As Gary Vaynerchuk says in The Thank You Economy, “Customers want to be acknowledged, appreciated, and heard. You have to make them feel special, just like when your great-great grandmother walked into Butcher Bob’s shop or brought her new hat. You need to create an experience where people who aren’t your customers wish they were.”
The cost of bad customer service can be the difference between life and death. That analogy is played out repeatedly on the dojo floor. I met my first Sensei when I was seven years old, and I haven’t stopped training since. Everything I know about valuing others and understanding their needs comes from that training.
Fast forward a few decades and almost half of my team practices some form of martial arts and they are as committed to their customers as they are to their martial arts. We look at it as zen and the art of customer service. Here are some lessons the martial arts can teach you about training customer service warriors in your company.
Your customer is your Sensei.
Any business with customers is in the people business. Build for them, learn from them, respect them. “When customers share their story, they are not just sharing pain points,” Kristin Smaby wrote in her 2011 article “Being Human is Good Business.” “They’re actually teaching you how to make your product, service, and business better. Your customer service organization should be designed to efficiently address those issues.”
Henry Behnke, Customer Service Team Lead at Placester.com On The Mat
A black belt is just a piece of cloth.
In martial arts, a black belt symbolizes mastery. Yet even the greatest masters do not stop practicing, nor are they above the manual chores required to maintain their dojo. Their example shows that you should never let your success or your technology keep you from the perhaps less glamorous but crucial task of tending to your customers. Your black belt must be earned, and it must also be maintained.
Invite criticism and critique.
Sparring is a crucial part of any martial arts practice–and for most of your years of training, that consists of losing, over and over again. But it is a welcome loss, because you know you are learning. There is no hiding when you spar: all of your faults are exposed for the world to view. This becomes a learning experience where you pay attention to every detail of the fight, what you did right and what you did wrong. Hard feelings about losing are not acceptable. Take the time to listen to unhappy customers: they are the key to your business. Do everything in your power to address their issues, and make sure you learn from the experience. It’s not only worth keeping their business: you avoid the high cost of negative word of mouth.

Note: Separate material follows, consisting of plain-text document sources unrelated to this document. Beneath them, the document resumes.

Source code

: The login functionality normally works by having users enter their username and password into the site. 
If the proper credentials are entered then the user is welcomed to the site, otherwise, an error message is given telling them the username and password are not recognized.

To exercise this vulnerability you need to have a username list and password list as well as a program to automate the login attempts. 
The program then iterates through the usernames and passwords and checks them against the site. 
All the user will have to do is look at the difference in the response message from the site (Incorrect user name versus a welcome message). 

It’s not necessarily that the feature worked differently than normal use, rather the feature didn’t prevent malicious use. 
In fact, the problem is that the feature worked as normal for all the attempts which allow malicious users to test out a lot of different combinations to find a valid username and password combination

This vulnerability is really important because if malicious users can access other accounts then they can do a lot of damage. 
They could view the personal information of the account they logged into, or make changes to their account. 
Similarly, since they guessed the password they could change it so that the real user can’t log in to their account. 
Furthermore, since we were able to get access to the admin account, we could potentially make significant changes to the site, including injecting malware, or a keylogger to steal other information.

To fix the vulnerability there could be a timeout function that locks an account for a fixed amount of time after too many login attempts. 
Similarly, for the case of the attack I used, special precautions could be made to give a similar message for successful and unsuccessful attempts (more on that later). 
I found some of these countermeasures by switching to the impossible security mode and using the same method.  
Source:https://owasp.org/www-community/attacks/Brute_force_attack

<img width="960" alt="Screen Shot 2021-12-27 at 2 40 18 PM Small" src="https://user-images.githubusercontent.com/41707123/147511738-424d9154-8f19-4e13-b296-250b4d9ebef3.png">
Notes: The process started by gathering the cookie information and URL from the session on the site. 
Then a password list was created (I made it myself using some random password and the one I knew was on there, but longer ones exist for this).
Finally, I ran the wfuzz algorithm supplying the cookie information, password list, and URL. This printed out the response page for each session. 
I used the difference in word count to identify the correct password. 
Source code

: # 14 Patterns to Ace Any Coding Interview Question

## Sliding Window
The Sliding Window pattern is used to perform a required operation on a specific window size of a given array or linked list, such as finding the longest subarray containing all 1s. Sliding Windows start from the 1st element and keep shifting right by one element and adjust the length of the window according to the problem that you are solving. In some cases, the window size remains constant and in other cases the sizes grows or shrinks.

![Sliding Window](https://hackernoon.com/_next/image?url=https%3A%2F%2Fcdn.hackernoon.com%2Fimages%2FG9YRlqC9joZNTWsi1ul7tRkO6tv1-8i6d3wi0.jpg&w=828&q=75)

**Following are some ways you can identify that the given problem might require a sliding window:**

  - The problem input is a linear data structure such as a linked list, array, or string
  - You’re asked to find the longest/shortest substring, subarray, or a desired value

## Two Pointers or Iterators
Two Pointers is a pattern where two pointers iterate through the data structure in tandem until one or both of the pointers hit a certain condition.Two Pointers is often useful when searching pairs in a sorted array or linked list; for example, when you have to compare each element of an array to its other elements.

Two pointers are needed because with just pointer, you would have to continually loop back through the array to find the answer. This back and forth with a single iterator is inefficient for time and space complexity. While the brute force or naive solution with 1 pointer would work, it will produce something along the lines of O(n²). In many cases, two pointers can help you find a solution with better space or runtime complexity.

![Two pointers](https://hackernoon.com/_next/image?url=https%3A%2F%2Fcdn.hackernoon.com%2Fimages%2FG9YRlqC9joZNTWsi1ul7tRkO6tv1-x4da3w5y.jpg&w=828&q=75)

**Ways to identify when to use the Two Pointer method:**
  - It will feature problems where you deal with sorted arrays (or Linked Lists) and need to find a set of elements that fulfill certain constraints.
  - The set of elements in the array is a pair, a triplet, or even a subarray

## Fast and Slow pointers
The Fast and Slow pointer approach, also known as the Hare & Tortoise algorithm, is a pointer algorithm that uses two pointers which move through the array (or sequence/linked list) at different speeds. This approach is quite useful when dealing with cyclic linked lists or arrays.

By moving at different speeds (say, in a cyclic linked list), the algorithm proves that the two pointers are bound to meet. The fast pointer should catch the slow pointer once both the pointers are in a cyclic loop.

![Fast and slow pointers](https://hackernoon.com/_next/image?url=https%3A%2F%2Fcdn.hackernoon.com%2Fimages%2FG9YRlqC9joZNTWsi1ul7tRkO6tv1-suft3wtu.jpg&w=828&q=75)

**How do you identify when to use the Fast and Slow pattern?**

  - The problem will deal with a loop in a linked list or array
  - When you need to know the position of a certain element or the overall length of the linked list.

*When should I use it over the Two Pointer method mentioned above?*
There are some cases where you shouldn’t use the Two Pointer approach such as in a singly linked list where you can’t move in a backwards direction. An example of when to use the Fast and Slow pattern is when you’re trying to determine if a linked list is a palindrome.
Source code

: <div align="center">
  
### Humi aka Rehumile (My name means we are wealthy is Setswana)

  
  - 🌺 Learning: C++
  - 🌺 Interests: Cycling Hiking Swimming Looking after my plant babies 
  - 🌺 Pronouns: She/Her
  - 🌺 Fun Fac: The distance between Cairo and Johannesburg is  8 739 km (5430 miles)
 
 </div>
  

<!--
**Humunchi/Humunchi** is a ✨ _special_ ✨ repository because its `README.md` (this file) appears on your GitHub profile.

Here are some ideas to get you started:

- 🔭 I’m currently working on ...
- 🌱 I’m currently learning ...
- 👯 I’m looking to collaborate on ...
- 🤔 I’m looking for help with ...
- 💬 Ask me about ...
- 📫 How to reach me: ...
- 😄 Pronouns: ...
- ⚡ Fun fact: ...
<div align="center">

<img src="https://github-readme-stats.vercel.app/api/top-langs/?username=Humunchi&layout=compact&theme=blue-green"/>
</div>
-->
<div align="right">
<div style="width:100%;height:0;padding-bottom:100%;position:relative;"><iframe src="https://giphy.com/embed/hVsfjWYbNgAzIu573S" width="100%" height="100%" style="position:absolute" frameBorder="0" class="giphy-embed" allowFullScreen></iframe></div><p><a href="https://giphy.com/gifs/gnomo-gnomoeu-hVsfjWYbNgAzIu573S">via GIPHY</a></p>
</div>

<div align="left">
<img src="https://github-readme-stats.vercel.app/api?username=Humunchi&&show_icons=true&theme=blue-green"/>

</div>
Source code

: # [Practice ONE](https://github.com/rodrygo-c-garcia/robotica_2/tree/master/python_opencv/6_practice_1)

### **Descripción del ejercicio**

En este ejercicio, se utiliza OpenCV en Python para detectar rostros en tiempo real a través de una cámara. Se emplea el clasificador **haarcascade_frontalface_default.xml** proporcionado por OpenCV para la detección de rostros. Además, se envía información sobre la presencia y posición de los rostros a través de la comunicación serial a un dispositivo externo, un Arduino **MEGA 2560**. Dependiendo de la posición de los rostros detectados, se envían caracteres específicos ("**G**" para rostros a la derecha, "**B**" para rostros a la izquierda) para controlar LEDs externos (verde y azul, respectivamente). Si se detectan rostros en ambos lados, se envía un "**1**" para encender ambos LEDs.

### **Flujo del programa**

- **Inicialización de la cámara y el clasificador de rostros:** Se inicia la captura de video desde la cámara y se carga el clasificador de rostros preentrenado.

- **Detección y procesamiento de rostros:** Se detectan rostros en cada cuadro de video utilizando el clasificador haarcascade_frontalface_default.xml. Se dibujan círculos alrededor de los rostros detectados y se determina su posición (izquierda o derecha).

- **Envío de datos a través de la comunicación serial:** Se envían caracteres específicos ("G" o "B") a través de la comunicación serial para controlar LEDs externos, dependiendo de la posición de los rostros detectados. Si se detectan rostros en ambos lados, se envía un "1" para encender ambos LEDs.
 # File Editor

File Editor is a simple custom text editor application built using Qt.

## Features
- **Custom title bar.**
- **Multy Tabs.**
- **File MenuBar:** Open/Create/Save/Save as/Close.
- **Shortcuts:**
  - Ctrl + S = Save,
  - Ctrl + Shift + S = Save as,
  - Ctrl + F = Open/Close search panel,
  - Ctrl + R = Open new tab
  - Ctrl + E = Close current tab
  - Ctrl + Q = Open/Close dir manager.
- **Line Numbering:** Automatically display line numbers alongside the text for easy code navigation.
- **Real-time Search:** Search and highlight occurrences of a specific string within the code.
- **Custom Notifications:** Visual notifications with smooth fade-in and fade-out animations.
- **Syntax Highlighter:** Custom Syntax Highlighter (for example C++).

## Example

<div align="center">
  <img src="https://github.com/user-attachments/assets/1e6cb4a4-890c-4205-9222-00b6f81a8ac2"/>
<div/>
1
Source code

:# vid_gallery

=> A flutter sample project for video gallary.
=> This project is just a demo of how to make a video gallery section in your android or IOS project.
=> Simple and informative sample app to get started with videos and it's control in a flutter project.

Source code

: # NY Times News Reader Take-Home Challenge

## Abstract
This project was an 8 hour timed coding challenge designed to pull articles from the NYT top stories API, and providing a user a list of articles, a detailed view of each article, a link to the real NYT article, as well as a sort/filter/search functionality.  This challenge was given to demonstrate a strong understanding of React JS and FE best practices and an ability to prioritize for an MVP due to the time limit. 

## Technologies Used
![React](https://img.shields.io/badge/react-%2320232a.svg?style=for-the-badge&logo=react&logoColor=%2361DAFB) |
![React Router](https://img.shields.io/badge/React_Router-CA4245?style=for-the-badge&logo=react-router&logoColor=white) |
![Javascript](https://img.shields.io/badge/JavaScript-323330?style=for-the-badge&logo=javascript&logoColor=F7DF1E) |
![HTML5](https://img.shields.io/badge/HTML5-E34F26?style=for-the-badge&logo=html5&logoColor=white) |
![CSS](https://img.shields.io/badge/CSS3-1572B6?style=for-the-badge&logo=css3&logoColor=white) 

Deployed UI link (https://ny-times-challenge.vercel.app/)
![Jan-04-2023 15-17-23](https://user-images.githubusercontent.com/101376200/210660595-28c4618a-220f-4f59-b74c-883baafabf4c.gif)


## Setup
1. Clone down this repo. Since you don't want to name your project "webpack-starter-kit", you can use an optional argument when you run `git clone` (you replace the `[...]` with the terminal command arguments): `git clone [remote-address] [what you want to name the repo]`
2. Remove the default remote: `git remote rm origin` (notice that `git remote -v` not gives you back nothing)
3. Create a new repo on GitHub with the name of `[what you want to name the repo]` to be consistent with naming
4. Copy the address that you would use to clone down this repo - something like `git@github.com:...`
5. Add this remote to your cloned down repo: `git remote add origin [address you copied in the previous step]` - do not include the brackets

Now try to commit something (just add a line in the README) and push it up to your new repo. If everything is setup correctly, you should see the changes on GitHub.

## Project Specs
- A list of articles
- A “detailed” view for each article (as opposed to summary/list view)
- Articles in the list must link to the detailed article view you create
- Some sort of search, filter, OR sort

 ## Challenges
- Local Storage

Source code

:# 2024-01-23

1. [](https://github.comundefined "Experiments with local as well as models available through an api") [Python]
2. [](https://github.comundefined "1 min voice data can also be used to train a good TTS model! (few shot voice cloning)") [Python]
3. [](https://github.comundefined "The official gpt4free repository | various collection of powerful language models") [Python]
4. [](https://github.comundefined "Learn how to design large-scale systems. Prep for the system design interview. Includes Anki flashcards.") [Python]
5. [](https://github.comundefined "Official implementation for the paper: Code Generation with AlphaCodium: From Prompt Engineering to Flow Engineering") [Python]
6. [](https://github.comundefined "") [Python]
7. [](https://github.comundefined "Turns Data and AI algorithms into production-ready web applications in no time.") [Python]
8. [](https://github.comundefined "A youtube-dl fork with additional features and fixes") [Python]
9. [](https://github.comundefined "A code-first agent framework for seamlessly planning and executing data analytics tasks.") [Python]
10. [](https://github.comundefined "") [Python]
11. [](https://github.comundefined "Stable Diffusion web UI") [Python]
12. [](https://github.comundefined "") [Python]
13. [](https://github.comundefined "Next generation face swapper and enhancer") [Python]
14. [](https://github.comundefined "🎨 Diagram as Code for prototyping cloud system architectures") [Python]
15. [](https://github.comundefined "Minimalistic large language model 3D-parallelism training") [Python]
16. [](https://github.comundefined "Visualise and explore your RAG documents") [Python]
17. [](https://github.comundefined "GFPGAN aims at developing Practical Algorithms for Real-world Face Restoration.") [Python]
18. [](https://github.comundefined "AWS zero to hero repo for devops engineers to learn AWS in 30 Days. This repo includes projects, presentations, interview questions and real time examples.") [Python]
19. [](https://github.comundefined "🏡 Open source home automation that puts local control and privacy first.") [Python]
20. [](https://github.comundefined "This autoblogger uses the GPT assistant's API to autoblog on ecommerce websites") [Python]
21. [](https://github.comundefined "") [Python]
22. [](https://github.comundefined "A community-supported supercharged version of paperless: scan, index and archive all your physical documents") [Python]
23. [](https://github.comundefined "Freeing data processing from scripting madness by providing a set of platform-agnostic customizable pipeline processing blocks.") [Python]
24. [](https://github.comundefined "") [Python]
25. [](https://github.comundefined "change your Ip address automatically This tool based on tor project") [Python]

A dojo is a place to learn.
Every student that enters a dojo has the potential for greatness, and it is the sensei’s responsibility to provide the environment and guidance to help that student reach his or her fullest potential. Your team is no different. Do not expect an unwatered plant to thrive in a hostile environment. You must provide guidance, training, and feedback on a consistent basis. Ask your team to be part of the solution. Don’t view them as part of the problem.
There are no shortcuts.
Mastery and excellence are not happenstance. Martial artists who attain any level of mastery spend a good portion of their time honing not just advanced skills, but rudiments as well. There is no other way. While you can buy a black belt, without training, it is just a costume. Service is exactly the same. There is no substitute for knowledgeable, capable, human service. The customer of today expects to be able to reach a real informed person in your company, either by chat, social media, Skype, or phone. Being responsive to their requests is critical.
Sun Tzu was one of China’s most revered military strategists. What he said applies as much to business today as it did to politics in 340 BC: “Strategy without tactics is the slowest route to victory. Tactics without strategy is the noise before defeat.” Build your strategic plan with your customer in mind, and align your actions with that plan to make it a reality. Infuse your practices with the discipline, humility, and hard work of a martial artist, and your customers will gladly bow to you. Just remember to bow back.